Data in this exercise —
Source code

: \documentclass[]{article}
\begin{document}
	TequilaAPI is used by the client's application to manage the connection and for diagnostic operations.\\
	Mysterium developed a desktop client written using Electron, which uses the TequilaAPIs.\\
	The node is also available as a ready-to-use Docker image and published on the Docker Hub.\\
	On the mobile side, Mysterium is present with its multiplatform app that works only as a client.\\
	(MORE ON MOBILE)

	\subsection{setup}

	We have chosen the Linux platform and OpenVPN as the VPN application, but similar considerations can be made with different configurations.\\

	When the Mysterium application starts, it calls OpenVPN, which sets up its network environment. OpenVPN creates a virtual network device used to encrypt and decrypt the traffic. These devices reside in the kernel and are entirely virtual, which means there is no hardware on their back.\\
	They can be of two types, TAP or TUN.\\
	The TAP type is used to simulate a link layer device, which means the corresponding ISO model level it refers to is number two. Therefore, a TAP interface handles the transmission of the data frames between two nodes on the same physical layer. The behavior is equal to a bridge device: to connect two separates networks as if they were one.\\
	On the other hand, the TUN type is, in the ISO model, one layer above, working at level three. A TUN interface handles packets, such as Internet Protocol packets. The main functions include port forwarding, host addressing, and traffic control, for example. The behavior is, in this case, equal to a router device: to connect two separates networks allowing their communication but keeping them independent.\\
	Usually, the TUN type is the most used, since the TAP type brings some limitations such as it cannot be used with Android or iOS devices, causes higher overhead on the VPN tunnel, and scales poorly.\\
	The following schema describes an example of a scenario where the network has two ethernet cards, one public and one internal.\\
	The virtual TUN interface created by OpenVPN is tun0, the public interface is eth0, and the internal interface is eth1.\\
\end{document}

Work request — Would you transcribe the data above exactly as it stands?

Exercise response —
Source code

: \documentclass[]{article}
\begin{document}
	TequilaAPI is used by the client's application to manage the connection and for diagnostic operations.\\
	Mysterium developed a desktop client written using Electron, which uses the TequilaAPIs.\\
	The node is also available as a ready-to-use Docker image and published on the Docker Hub.\\
	On the mobile side, Mysterium is present with its multiplatform app that works only as a client.\\
	(MORE ON MOBILE)

	\subsection{setup}

	We have chosen the Linux platform and OpenVPN as the VPN application, but similar considerations can be made with different configurations.\\

	When the Mysterium application starts, it calls OpenVPN, which sets up its network environment. OpenVPN creates a virtual network device used to encrypt and decrypt the traffic. These devices reside in the kernel and are entirely virtual, which means there is no hardware on their back.\\
	They can be of two types, TAP or TUN.\\
	The TAP type is used to simulate a link layer device, which means the corresponding ISO model level it refers to is number two. Therefore, a TAP interface handles the transmission of the data frames between two nodes on the same physical layer. The behavior is equal to a bridge device: to connect two separates networks as if they were one.\\
	On the other hand, the TUN type is, in the ISO model, one layer above, working at level three. A TUN interface handles packets, such as Internet Protocol packets. The main functions include port forwarding, host addressing, and traffic control, for example. The behavior is, in this case, equal to a router device: to connect two separates networks allowing their communication but keeping them independent.\\
	Usually, the TUN type is the most used, since the TAP type brings some limitations such as it cannot be used with Android or iOS devices, causes higher overhead on the VPN tunnel, and scales poorly.\\
	The following schema describes an example of a scenario where the network has two ethernet cards, one public and one internal.\\
	The virtual TUN interface created by OpenVPN is tun0, the public interface is eth0, and the internal interface is eth1.\\
\end{document}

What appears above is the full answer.